Different types of budget
There are several different types of budget, but here we will concentrate on sales budgets and profit and loss budgets, as these are simple to understand and cover issues that are important for a small business.
Cashflow forecasting is also vital for any business of course, but since this is based upon your budget forecasts, you need to understand the basic principles of budgeting before you attempt this.
Your approach
If this is your first attempt at budgeting, you will use what is called a zero-based approach. Zero-based budgeting involves starting with a blank sheet of paper and translating your plans and assumptions into figures.
In future years, you might be lazier and simply apply percentage changes to your previous year's figures (in what is called the historically-based approach). The latter is acceptable for many cost items. However, there is still a lot to be said for going back to first principles each year, especially for sales figures.
Your budget should reflect your business goals and ambitions. If you have hands-on experience of your marketplace, try to be honest with yourself and strike a balance between what is realistic and what is challenging. If you have no hands-on experience, your first task should be to find and befriend someone who has so that they can guide you and provide a sanity check.
Preparing for best and worst cases
If you are not sure of your figures, you might like to calculate three separate budgets for best and worst cases, plus your best guess somewhere in the middle. Using this method, you can think through the implications of these scenarios and prepare accordingly.
The basics of budgeting
Do annual budgeting for your sales month by month, listing the months across the top of your spreadsheet. You need to do it this way as most businesses have a seasonal pattern to their sales, so an annual figure divided by 12 will not be realistic. For long-term budgets, quarterly figures are fine.
It is more efficient to use a computer-based spreadsheet for your budgets.
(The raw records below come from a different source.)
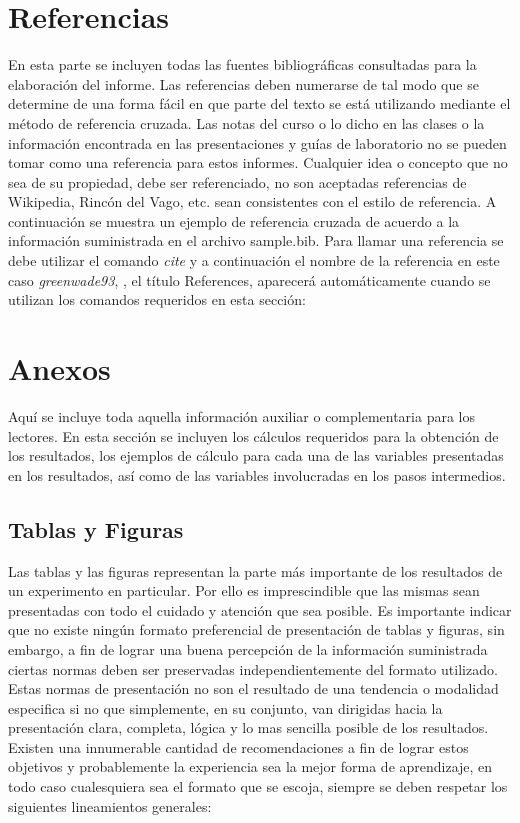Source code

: \documentclass[a4paper]{article}
\begin{document}
\section{Referencias}
En esta parte se incluyen todas las fuentes bibliográficas consultadas para la elaboración del informe. Las referencias deben numerarse de tal modo que se determine de una forma fácil en que parte del texto se está utilizando mediante el método de referencia cruzada. Las notas del curso o lo dicho en las clases o la información encontrada en las presentaciones y guías de laboratorio no se pueden tomar como una referencia para estos informes.
Cualquier idea o concepto que no sea de su propiedad, debe ser referenciado, no son aceptadas referencias de Wikipedia, Rincón del Vago, etc. sean consistentes con el estilo de referencia. A continuación se muestra un ejemplo de referencia cruzada de acuerdo a la información suministrada en el archivo sample.bib. Para llamar una referencia se debe utilizar el comando \textit{cite} y a continuación el nombre de la referencia en este caso \textit{greenwade93}, \cite{greenwade93}, el título References, aparecerá automáticamente cuando se utilizan los comandos requeridos en esta sección: 

 


\section{Anexos}
Aquí se incluye toda aquella información auxiliar o complementaria para los lectores. En esta sección se incluyen los cálculos requeridos para la obtención de los resultados, los ejemplos de cálculo para cada una de las variables presentadas en los resultados, así como de las variables involucradas en los pasos intermedios.

\subsection{Tablas y Figuras}
Las tablas y las figuras representan la parte más importante de los resultados de un experimento en particular. Por ello es imprescindible que las mismas sean presentadas con todo el cuidado y atención que sea posible. Es importante indicar que no existe ningún formato preferencial de presentación de tablas y figuras, sin embargo, a fin de lograr una buena percepción de la información suministrada ciertas normas deben ser preservadas independientemente del formato utilizado. Estas normas de presentación no son el resultado de una tendencia o modalidad especifica si no que simplemente, en su conjunto, van dirigidas hacia la presentación clara, completa, lógica y lo mas sencilla posible de los resultados. Existen una innumerable cantidad de recomendaciones a fin de lograr estos objetivos y probablemente la experiencia sea la mejor forma de aprendizaje, en todo caso cualesquiera sea el formato que se escoja, siempre se deben respetar los siguientes lineamientos generales:
\end{document}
This speeds up the calculations and makes working out various best and worst-case alternatives much easier. If you are not used to using spreadsheets, get someone who is to check your calculations and assumptions.
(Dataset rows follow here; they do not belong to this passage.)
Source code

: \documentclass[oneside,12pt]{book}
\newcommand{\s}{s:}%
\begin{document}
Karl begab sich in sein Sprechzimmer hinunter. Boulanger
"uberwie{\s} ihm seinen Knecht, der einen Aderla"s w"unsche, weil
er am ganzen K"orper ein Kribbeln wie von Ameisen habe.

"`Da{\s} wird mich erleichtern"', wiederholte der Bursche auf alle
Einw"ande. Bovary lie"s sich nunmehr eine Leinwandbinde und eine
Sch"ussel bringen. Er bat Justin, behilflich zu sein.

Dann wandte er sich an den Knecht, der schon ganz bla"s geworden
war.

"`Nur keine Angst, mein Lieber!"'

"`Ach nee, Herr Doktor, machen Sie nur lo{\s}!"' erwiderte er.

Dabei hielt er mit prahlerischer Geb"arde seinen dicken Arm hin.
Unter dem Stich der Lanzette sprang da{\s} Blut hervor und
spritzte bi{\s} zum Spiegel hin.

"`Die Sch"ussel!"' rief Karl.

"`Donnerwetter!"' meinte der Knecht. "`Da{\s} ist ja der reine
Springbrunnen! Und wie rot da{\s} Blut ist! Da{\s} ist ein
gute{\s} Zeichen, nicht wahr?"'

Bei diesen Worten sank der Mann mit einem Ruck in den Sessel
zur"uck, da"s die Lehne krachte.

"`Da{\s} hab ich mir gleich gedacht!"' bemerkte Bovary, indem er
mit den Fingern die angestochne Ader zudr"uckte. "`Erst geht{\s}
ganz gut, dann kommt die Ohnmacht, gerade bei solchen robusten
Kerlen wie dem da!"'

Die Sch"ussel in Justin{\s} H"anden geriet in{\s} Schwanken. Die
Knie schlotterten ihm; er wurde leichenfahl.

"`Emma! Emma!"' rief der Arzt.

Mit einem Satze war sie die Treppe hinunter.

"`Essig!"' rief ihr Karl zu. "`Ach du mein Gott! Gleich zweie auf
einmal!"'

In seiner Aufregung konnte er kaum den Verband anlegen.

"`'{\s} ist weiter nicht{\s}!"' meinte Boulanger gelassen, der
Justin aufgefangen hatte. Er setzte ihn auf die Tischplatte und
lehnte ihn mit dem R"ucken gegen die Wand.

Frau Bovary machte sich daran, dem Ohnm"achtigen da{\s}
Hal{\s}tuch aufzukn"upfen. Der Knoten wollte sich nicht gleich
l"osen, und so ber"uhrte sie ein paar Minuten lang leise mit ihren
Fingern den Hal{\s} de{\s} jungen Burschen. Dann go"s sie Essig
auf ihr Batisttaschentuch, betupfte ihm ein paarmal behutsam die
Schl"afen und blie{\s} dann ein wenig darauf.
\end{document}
Do not worry if you don’t have access to a computer spreadsheet, though, because there should be nothing here that you cannot work out with a calculator.
Step 1 – the sales budget
For each product (or product group if you have lots of products), ask the following two questions. Be honest with yourself:
- How many units are you planning to sell each month?
- At what net price? Don't forget to deduct any special deals or discounts. If you are registered for VAT, ignore this when calculating your figures.
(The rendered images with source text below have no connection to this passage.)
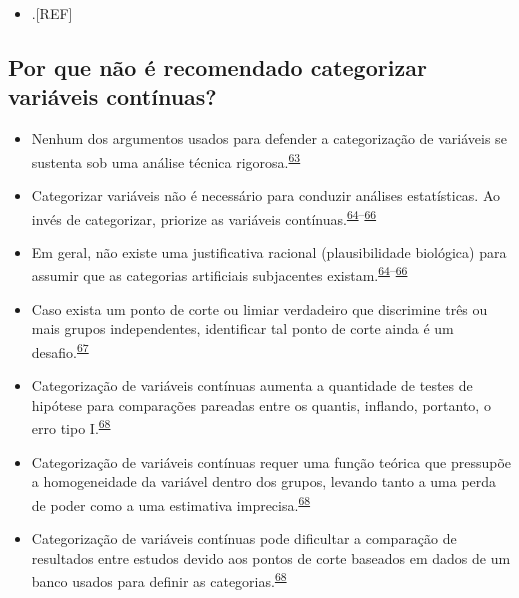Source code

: \documentclass[
  a4paper,
]{book}
\providecommand{\tightlist}{%
  \setlength{\itemsep}{0pt}\setlength{\parskip}{0pt}}
\begin{document}
\begin{itemize}
\tightlist
\item
  .{[}REF{]}
\end{itemize}

\hypertarget{por-que-nuxe3o-uxe9-recomendado-categorizar-variuxe1veis-contuxednuas}{%
\subsection{Por que não é recomendado categorizar variáveis contínuas?}\label{por-que-nuxe3o-uxe9-recomendado-categorizar-variuxe1veis-contuxednuas}}

\begin{itemize}
\item
  Nenhum dos argumentos usados para defender a categorização de variáveis se sustenta sob uma análise técnica rigorosa.\textsuperscript{\protect\hyperlink{ref-MacCallum2002}{63}}
\item
  Categorizar variáveis não é necessário para conduzir análises estatísticas. Ao invés de categorizar, priorize as variáveis contínuas.\textsuperscript{\protect\hyperlink{ref-Altman2006}{64}--\protect\hyperlink{ref-Collins2016}{66}}
\item
  Em geral, não existe uma justificativa racional (plausibilidade biológica) para assumir que as categorias artificiais subjacentes existam.\textsuperscript{\protect\hyperlink{ref-Altman2006}{64}--\protect\hyperlink{ref-Collins2016}{66}}
\item
  Caso exista um ponto de corte ou limiar verdadeiro que discrimine três ou mais grupos independentes, identificar tal ponto de corte ainda é um desafio.\textsuperscript{\protect\hyperlink{ref-Prince2017}{67}}
\item
  Categorização de variáveis contínuas aumenta a quantidade de testes de hipótese para comparações pareadas entre os quantis, inflando, portanto, o erro tipo I.\textsuperscript{\protect\hyperlink{ref-Bennette2012}{68}}
\item
  Categorização de variáveis contínuas requer uma função teórica que pressupõe a homogeneidade da variável dentro dos grupos, levando tanto a uma perda de poder como a uma estimativa imprecisa.\textsuperscript{\protect\hyperlink{ref-Bennette2012}{68}}
\item
  Categorização de variáveis contínuas pode dificultar a comparação de resultados entre estudos devido aos pontos de corte baseados em dados de um banco usados para definir as categorias.\textsuperscript{\protect\hyperlink{ref-Bennette2012}{68}}
\end{itemize}
\end{document}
Enter your results in a table like the one below:
- Calculate the sales value for each month.
- Calculate a total sales value row at the bottom for the whole business.
- Add up the 12 monthly columns to get totals for the year.
TABLE 1 | Jan | Feb | Mar | ... | Total |
Product A | |||||
Sales Units (UA) | 1,000 | 1,500 | 3,000 | 21,000 | |
Selling Price (PA) | £5 | £5 | £4.50 | ... | |
Sales Value (VA = UA x PA) | £5,000 | £7,500 | £13,500 | £99,500 | |
Product B | |||||
Sales Units (UB) | 500 | 400 | 600 | 6,000 | |
Selling Price (PB) | £9 | £9 | £8 | ... | |
Sales Value (VB = UB x PB) | £4,500 | £3,600 | £4,800 | £51,000 | |
Total Sales Value (VA + VB) | £9,500 | £11,100 | £18,300 | £150,500 | |
U = Units sold, P = Price per unit, V = Sales Value
To keep things simple, we have shown only two products and three of the 12 months included in the totals.
In this example, you are not planning for selling prices to increase during the year, and are actually expecting to discount them in March for your annual sale.
We have also assumed the budget runs from January to December. However, if your year-end were March, for example, you would need to amend the layout accordingly.
Even this simple step has forced you to make a commitment and has given you something to measure your progress against. It also reveals other things. For instance, you need to plan how you will handle the increased sales volume in March and what stock you will need to buy – and pay for.
Step 2 – using your sales budget
Once you have prepared your budget every month, plot your actual preference against the budget. This is called a variance report.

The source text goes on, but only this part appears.